Ahora bien, hay casos en los que la propia necrópolis, por razones diversas, es la protagonista. En este apartado hay que incluir al que probablemente sea el cementerio más inaudito que existe, la llamada Ciudad de los Muertos de El Cairo; un nombre bastante paradójico porque lo que ha hecho famoso a ese impresionante lugar es precisamente el hecho de estar habitado por gente. Viva.
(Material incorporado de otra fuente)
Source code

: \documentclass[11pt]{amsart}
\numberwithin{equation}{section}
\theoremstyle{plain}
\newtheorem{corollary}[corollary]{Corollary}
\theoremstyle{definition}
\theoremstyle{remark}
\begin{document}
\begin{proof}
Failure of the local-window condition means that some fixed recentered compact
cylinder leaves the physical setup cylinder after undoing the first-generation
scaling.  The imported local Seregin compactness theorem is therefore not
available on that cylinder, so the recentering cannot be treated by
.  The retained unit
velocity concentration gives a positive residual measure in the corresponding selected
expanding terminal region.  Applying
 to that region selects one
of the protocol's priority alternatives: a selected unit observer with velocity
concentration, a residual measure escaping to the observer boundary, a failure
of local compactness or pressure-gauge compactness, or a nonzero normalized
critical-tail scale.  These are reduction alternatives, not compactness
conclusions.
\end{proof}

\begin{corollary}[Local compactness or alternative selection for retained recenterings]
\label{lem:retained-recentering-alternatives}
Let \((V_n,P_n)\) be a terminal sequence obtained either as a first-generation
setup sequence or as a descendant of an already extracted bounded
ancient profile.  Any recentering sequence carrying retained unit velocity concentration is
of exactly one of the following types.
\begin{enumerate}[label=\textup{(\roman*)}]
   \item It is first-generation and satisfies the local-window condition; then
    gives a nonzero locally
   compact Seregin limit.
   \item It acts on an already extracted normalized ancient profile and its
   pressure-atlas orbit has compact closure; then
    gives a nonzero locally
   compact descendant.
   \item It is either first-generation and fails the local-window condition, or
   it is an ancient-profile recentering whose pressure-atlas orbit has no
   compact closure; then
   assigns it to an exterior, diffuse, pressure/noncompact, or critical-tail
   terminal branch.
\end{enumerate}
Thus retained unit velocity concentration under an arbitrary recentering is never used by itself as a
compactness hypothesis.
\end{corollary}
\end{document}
Situado al pie de las colinas Mokattam, al sureste de la capital egipcia, en realidad allí lo llaman simplemente El’arafa, que significa El cementerio. Pero nadie se engaña. Decenas, cientos de miles de personas -no se sabe cuántas a ciencia cierta- se han instalado allí al carecer de otro sitio donde establecer su hogar, dado que la mayoría perdieron el suyo en la Guerra de los Seis Días contra Israel. Llegaron a El Cairo en busca de fortuna y sólo los muertos los acogieron.
La bélica no fue la única causa que empujó a la gente a vivir allí. También la especulación urbanística, que demolió manzanas enteras para hacer nuevas viviendas, desahuciando a montones de vecinos y originando otra paradoja: en la ciudad hay docenas y docenas de bloques sin terminar -un barrio entero, de hecho- que también habían acabado por ser ocupados ilegalmente, hasta que sus ocupantes fueron obligados a dejarlos. Y así, mientras montones de familias tienen que habitar en tumbas y mausoleos, los edificios se quedaron a medio hacer y no se permite el paso a nadie, formando una especie de fantasmal zona de ladrillo rojo.
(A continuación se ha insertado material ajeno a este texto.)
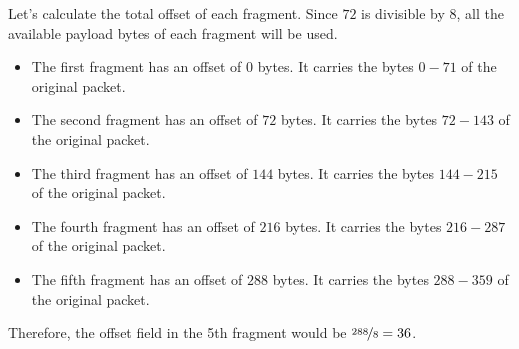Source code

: \documentclass[12pt]{article}
\begin{document}
\begin{ejercicio}[20 points]
\begin{enumerate}[label=\alph*)]
            Let's calculate the total offset of each fragment. Since $72$ is divisible by $8$, all the available payload bytes of each fragment will be used.
            \begin{itemize}
                \item The first fragment has an offset of $0$ bytes. It carries the bytes $0-71$ of the original packet.
                \item The second fragment has an offset of $72$ bytes. It carries the bytes $72-143$ of the original packet.
                \item The third fragment has an offset of $144$ bytes. It carries the bytes $144-215$ of the original packet.
                \item The fourth fragment has an offset of $216$ bytes. It carries the bytes $216-287$ of the original packet.
                \item The fifth fragment has an offset of $288$ bytes. It carries the bytes $288-359$ of the original packet.
            \end{itemize}

            Therefore, the offset field in the 5th fragment would be $\nicefrac{288}{8} = 36$.
        \end{enumerate}
    \end{ejercicio}

    \newpage
\end{document}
Volviendo al cementerio, debe ser curioso eso de que un conocido te reciba en su casa abriendo la puerta de un sepulcro o de los pisos que han levantado encima. Tomar un té con varios cadáveres en el subsuelo, aparte de enganches eléctricos piratas y aseos que no se sabe a dónde van a dar, sin que falten las antenas parabólicas, claro. O incluso acudir a un taller mecánico o artesano improvisado entre tumbas. Así a lo largo de casi siete kilómetros, pues en realidad la Ciudad de los Muertos está formada por dos necrópolis unidas.
Lo irónico es que en ellas hay rincones históricos de épocas pasadas, como la Mezquita-Mausoleo de Quait Bey, que es del siglo XV, o el Mausoleo de Ibn Barquq, de tiempos de los mamelucos del XIV (los buryíes al norte y los bahríes al sur). Pero, aunque dicen que son auténticas obras de arte, no puedo confirmárselo personalmente porque no las ví, ya que resulta un poco cortante eso de hacer turismo entre la miseria. Sí pude otear una perspectiva general desde la entrada.
El caso es que igual el turismo podía hacer algo por esa gente, dado que nadie más se preocupa por ellos, salvo los dueños de algunos sepulcros que les pagan para que no los estropeen y los mantengan limpios.